What you want is not necessarily what the patient wants, according to Abernathy.
I received four separate questions in my emails reading something like this: How is it that my practice last year was busy and scheduled, and now there are lots of holes? What is wrong? Could be a number of factors, or it could be just the season, but there are several places to look first to find an answer.
1. Not actually pre-booking patients in hygiene. I would have to say that if I had any office’s hygienist in front of me when I asked if they pre-booked patients for their future appointments, I would have a 100 percent of them answer, “Absolutely.” When I asked, they would all say more than 90 percent of their patients were pre-booked. So, go to your office computer and take a look at, say, four to five months, and tell me what you see.
There will be two possible results: One, we look, and low and behold, the entire day is filled, which is bad because there is no room for new patients. Secondly, we look and see that there are only three or four scheduled in an 8-hour day, and those are booked either early or late. These peak demand times are the very hours that a new patient will insist on, and boom, no place for a new patient. Your goal should be to pre-book 100 percent of these recall visits, but only fill 70 percent of any future day while guarding the peak demand times (7 to 9 AM and after 5 PM) for your new patients. So, if we do book 100 percent of today’s patients in the future, but only fill 70 percent of any one column, where does the other 30 percent go?
They go in another column, knowing that when this time comes around in 6 months, you will need to hire another hygienist. The average hygienist can only see 450-550 patients in a year — if they see them two times — while still seeing new patients and doing some scaling and root planing. If they see them three times, even fewer can be seen. So, if you have 30 new patients a month, or about 360 a year, you should need to hire an additional hygienist every 1 1/2 to two years.
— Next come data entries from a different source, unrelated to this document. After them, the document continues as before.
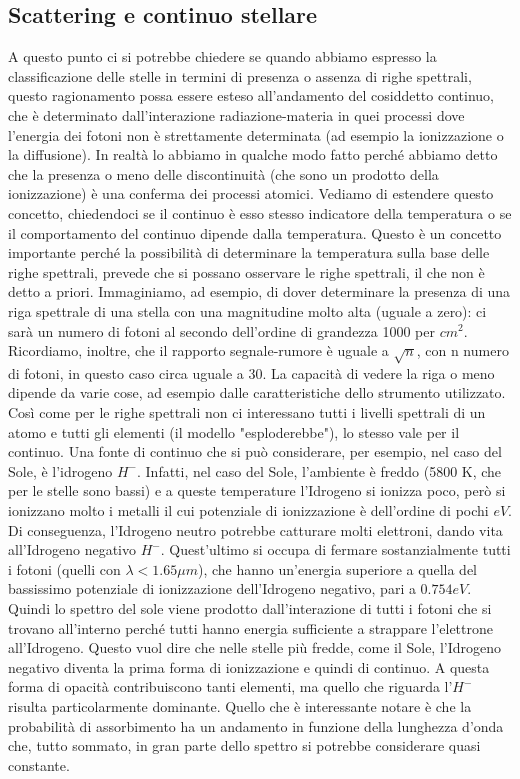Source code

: \documentclass[a4paper,11pt]{article}
\begin{document}
\subsection{Scattering e continuo stellare}
A questo punto ci si potrebbe chiedere se quando abbiamo espresso la classificazione delle stelle in termini di presenza o assenza di righe spettrali, questo ragionamento possa essere esteso all'andamento del cosiddetto continuo, che è determinato dall'interazione radiazione-materia in quei processi dove l'energia dei fotoni non è strettamente determinata (ad esempio la ionizzazione o la diffusione). In realtà lo abbiamo in qualche modo fatto perché abbiamo detto che la presenza o meno delle discontinuità (che sono un prodotto della ionizzazione) è una conferma dei processi atomici. Vediamo di estendere questo concetto, chiedendoci se il continuo è esso stesso indicatore della temperatura o se il comportamento del continuo dipende dalla temperatura. Questo è un concetto importante perché la possibilità di determinare la temperatura sulla base delle righe spettrali, prevede che si possano osservare le righe spettrali, il che non è detto a priori. Immaginiamo, ad esempio, di dover determinare la presenza di una riga spettrale di una stella con una magnitudine molto alta (uguale a zero): ci sarà un numero di fotoni al secondo dell'ordine di grandezza 1000 per \(cm^2\). Ricordiamo, inoltre, che il rapporto segnale-rumore è uguale a \(\sqrt{n}\), con n numero di fotoni, in questo caso circa uguale a 30. La capacità di vedere la riga o meno dipende da varie cose, ad esempio dalle caratteristiche dello strumento utilizzato. \\ Così come per le righe spettrali non ci interessano tutti i livelli spettrali di un atomo e tutti gli elementi (il modello "esploderebbe"), lo stesso vale per il continuo. Una fonte di continuo che si può considerare, per esempio, nel caso del Sole, è l'idrogeno \(H^-\). Infatti, nel caso del Sole, l'ambiente è freddo (5800 K, che per le stelle sono bassi) e a queste temperature l'Idrogeno si ionizza poco, però si ionizzano molto i metalli il cui potenziale di ionizzazione è dell'ordine di pochi \(eV\). Di conseguenza, l'Idrogeno neutro potrebbe catturare molti elettroni, dando vita all'Idrogeno negativo \(H^-\). Quest'ultimo si occupa di fermare sostanzialmente tutti i fotoni (quelli con \(\lambda < 1.65 \mu m\)), che hanno un'energia superiore a quella del bassissimo potenziale di ionizzazione dell'Idrogeno negativo, pari a \(0.754 eV\). Quindi lo spettro del sole viene prodotto dall'interazione di tutti i fotoni che si trovano all'interno perché tutti hanno energia sufficiente a strappare l'elettrone all'Idrogeno. Questo vuol dire che nelle stelle più fredde, come il Sole, l'Idrogeno negativo diventa la prima forma di ionizzazione  e quindi di continuo. A questa forma di opacità contribuiscono tanti elementi, ma quello che riguarda l'\(H^-\) risulta particolarmente dominante. Quello che è interessante notare è che la probabilità di assorbimento ha un andamento in funzione della lunghezza d'onda che, tutto sommato, in gran parte dello spettro si potrebbe considerare quasi constante.
\end{document}
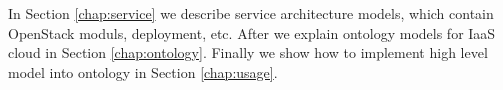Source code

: In Section \ref{chap:service} we describe service architecture models, which contain OpenStack moduls, deployment, etc. After we explain ontology models for IaaS cloud in Section \ref{chap:ontology}. Finally we show how to implement high level model into ontology in Section \ref{chap:usage}. 








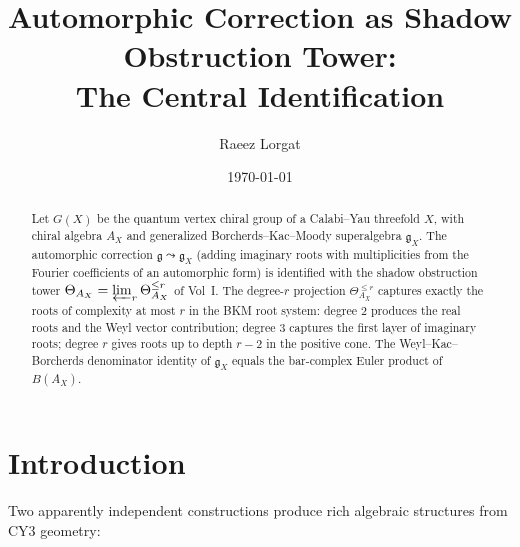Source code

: \documentclass[11pt]{amsart}
\theoremstyle{definition}
\theoremstyle{remark}
\newcommand{\fg}{\mathfrak{g}}
\begin{document}
\title[Automorphic Correction = Shadow Obstruction Tower]
{Automorphic Correction as Shadow Obstruction Tower:\\
The Central Identification}

\author{Raeez Lorgat}

\date{\today}

\begin{abstract}
Let $G(X)$ be the quantum vertex chiral group of a Calabi--Yau
threefold $X$, with chiral algebra $A_X$ and generalized
Borcherds--Kac--Moody superalgebra $\fg_X$. The automorphic
correction $\fg \leadsto \fg_X$ (adding imaginary roots with
multiplicities from the Fourier coefficients of an automorphic
form) is identified with the shadow obstruction tower
$\Theta_{A_X} = \varprojlim_r \Theta^{\leq r}_{A_X}$ of
Vol~I\@. The degree-$r$ projection $\Theta^{\leq r}_{A_X}$
captures exactly the roots of complexity at most $r$ in the BKM
root system: degree $2$ produces the real roots and the Weyl
vector contribution; degree $3$ captures the first layer of
imaginary roots; degree $r$ gives roots up to depth $r - 2$ in
the positive cone. The Weyl--Kac--Borcherds denominator identity
of $\fg_X$ equals the bar-complex Euler product of $B(A_X)$.
\end{abstract}

\maketitle

\tableofcontents

\section{Introduction}\label{sec:intro}

Two apparently independent constructions produce rich algebraic
structures from CY3 geometry:
\end{document}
If not, you have as many patients leaving your practice as there are coming in. This is the number one symptom of a donor practice.
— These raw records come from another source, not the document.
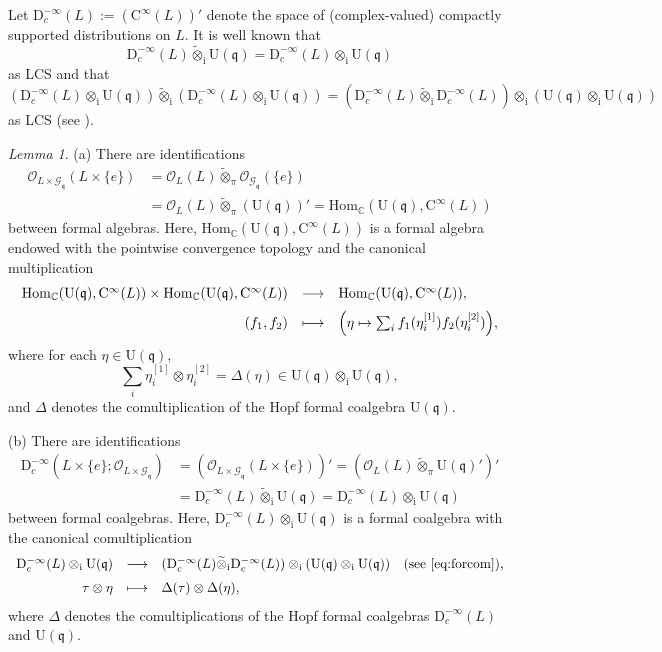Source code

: \documentclass[12pt, a4paper]{amsart}
\newcommand{\BC}{{\mathbb {C}}}
\newcommand{\CG}{{\mathcal {G}}}
\newcommand{\CO}{{\mathcal {O}}}
\newcommand{\RC}{{\mathrm {C}}}
\newcommand{\RD}{{\mathrm {D}}}
\newcommand{\Ri}{{\mathrm{i}}}
\newcommand{\RU}{{\mathrm {U}}}
\newcommand{\Hom}{{\mathrm{Hom}}}
\newcommand{\wt}{\widetilde}
\newcommand{\q}{\mathfrak q}
\newcommand{\be}{\begin {equation}}
\newcommand{\ee}{\end {equation}}
\theoremstyle{Theorem}
\theoremstyle{Theorem}
\theoremstyle{Theorem}
\theoremstyle{Theorem}
\theoremstyle{Plain}
\theoremstyle{remark}
\theoremstyle{remark}
\theoremstyle{Definition}
\newtheorem{lemd}[dfn]{Lemma}
\numberwithin{equation}{section}
\begin{document}
Let $\RD^{-\infty}_c(L):=(\RC^{\infty}(L))'$ denote the space of (complex-valued) compactly supported distributions on $L$. 
It is well known that 
\[\RD^{-\infty}_c(L)\wt\otimes_{\mathrm{i}}\RU(\q)
      = \RD^{-\infty}_c(L)\otimes_{\mathrm{i}}\RU(\q)\] as LCS 
and that 
\be\label{eq:forcom}(\RD^{-\infty}_c(L)\otimes_{\mathrm{i}}\RU(\q))\wt\otimes_\Ri (\RD^{-\infty}_c(L)\otimes_{\mathrm{i}}\RU(\q))=(\RD^{-\infty}_c(L)\wt\otimes_{\mathrm{i}}\RD^{-\infty}_c(L))\otimes_{\mathrm{i}}(\RU(\q)\otimes_\Ri\RU(\q))\ee as LCS (see \cite[Example B.3]{CSW2}).

\begin{lemd}\label{lem:OLLqpro}
\noindent (a) There are identifications
\be\label{eq:OLLq1}
\begin{aligned}
\CO_{L\times \CG_{\q}}(L\times \{e\})
&=\CO_L(L)\wt\otimes_{\pi} \CO_{\CG_{\q}}(\{e\}) \\
&=\CO_L(L)\wt\otimes_{\pi} (\RU(\q))'
=\Hom_{\BC}(\RU(\q),\RC^{\infty}(L))
\end{aligned}
\ee
between formal algebras. Here, $\Hom_{\BC}(\RU(\q),\RC^{\infty}(L))$ is a formal algebra endowed with the pointwise convergence topology and the canonical multiplication
\[
\begin{array}{rcl}
\Hom_{\BC}(\RU(\q),\RC^{\infty}(L))\times \Hom_{\BC}(\RU(\q),\RC^{\infty}(L))
&\longrightarrow& \Hom_{\BC}(\RU(\q),\RC^{\infty}(L)), \\[2mm]
(f_1,f_2)&\longmapsto& \Bigl(\eta\mapsto \sum_i f_1(\eta_i^{[1]})f_2(\eta_i^{[2]})\Bigr),
\end{array}
\]
where for each $\eta\in \RU(\q)$,
\[
\sum_i\eta_i^{[1]}\otimes\eta_i^{[2]}=\Delta(\eta)\in \RU(\q)\otimes_\Ri\RU(\q),
\]
and $\Delta$ denotes the comultiplication of the Hopf formal coalgebra $\RU(\q)$.

\noindent (b) There are identifications
\be \label{eq:DtoDotimes}
\begin{aligned}
\RD^{-\infty}_c(L\times\{e\};\CO_{L\times \CG_{\q}})
&= (\CO_{L\times \CG_{\q}}(L\times \{e\}))'
= (\CO_L(L)\wt\otimes_{\pi} \RU(\q)')' \\
&= \RD^{-\infty}_c(L)\wt\otimes_{\mathrm{i}}\RU(\q)
= \RD^{-\infty}_c(L)\otimes_{\mathrm{i}}\RU(\q)
\end{aligned}
\ee
between formal coalgebras. Here, $\RD^{-\infty}_c(L)\otimes_{\mathrm{i}}\RU(\q)$ is a formal coalgebra with the canonical comultiplication
\[
\begin{array}{rcl}
\RD^{-\infty}_c(L)\otimes_{\mathrm{i}}\RU(\q)
&\longrightarrow&
(\RD^{-\infty}_c(L)\wt\otimes_{\mathrm{i}}\RD^{-\infty}_c(L))\otimes_{\mathrm{i}}(\RU(\q)\otimes_\Ri\RU(\q))
\quad\text{(see \eqref{eq:forcom})}, \\[2mm]
\tau\otimes\eta&\longmapsto& \Delta(\tau)\otimes\Delta(\eta),
\end{array}
\]
where $\Delta$ denotes the comultiplications of the Hopf formal coalgebras $\RD^{-\infty}_c(L)$ and $\RU(\q)$.
\end{lemd}
\end{document}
2. Not having consumer hours and/or multiple doctors for expanded hours. I practiced for over three decades in a small town that grew about 30 miles north of Dallas, Texas. It literally went from a county seat for farmers to a bedroom community for high-income, young, college-educated, middle class, dual-income families.
3. Not offering the services patients want. Only the patient gets to decide what they want and when they want it. The mistake would be thinking the patients want what you have to sell.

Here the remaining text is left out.